BEGIN Data for analysis

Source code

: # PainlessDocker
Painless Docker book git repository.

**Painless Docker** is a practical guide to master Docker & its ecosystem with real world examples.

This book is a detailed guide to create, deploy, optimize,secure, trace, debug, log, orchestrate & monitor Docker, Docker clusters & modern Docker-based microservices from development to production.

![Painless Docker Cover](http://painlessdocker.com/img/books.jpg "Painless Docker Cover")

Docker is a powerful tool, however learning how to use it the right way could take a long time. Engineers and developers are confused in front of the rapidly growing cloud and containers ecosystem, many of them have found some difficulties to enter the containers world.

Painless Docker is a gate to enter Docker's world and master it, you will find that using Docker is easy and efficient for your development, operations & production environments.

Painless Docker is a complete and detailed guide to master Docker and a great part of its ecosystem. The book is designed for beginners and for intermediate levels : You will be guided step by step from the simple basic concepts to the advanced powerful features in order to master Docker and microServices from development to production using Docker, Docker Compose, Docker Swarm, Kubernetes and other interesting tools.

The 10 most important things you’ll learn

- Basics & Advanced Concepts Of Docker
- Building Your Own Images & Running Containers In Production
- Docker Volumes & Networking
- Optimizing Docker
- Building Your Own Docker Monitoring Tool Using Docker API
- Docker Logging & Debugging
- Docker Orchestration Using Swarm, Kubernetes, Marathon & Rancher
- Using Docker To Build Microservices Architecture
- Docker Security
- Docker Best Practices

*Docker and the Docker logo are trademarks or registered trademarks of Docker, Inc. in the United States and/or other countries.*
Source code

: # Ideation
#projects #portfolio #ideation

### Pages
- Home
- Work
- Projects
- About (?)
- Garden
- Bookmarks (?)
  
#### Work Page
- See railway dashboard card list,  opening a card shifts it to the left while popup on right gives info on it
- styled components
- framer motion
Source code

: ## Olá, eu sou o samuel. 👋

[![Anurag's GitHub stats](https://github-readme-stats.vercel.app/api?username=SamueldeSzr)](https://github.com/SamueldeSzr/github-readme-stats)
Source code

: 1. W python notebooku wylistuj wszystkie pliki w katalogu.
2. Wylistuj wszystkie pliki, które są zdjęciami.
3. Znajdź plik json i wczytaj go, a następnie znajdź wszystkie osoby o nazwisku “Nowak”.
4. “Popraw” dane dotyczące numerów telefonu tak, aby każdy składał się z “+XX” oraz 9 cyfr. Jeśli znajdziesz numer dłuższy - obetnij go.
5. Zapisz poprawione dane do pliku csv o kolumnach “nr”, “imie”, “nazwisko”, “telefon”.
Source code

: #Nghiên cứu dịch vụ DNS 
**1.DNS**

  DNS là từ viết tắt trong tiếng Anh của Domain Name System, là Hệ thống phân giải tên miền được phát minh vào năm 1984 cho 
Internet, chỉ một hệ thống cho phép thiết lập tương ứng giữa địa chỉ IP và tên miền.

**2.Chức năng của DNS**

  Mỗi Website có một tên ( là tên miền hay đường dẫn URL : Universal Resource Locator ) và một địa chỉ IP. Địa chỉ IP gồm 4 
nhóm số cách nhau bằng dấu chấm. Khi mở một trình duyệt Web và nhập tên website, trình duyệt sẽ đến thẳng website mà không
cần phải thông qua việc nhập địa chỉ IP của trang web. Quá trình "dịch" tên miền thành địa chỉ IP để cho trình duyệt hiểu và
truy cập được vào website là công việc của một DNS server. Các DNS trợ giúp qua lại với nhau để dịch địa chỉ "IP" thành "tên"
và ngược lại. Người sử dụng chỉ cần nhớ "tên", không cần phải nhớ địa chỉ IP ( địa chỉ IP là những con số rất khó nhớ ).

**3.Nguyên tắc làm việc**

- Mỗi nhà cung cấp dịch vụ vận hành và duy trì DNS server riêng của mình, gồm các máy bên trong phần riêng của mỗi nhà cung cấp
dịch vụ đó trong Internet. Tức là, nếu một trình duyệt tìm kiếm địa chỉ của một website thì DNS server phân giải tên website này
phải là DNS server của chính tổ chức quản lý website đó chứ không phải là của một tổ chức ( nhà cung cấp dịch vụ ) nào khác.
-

END Data for analysis

**Instructions to follow:** Wherever a line above contains "trong", copy that line.

**Your response:**
  DNS là từ viết tắt trong tiếng Anh của Domain Name System, là Hệ thống phân giải tên miền được phát minh vào năm 1984 cho 
- Mỗi nhà cung cấp dịch vụ vận hành và duy trì DNS server riêng của mình, gồm các máy bên trong phần riêng của mỗi nhà cung cấp
dịch vụ đó trong Internet. Tức là, nếu một trình duyệt tìm kiếm địa chỉ của một website thì DNS server phân giải tên website này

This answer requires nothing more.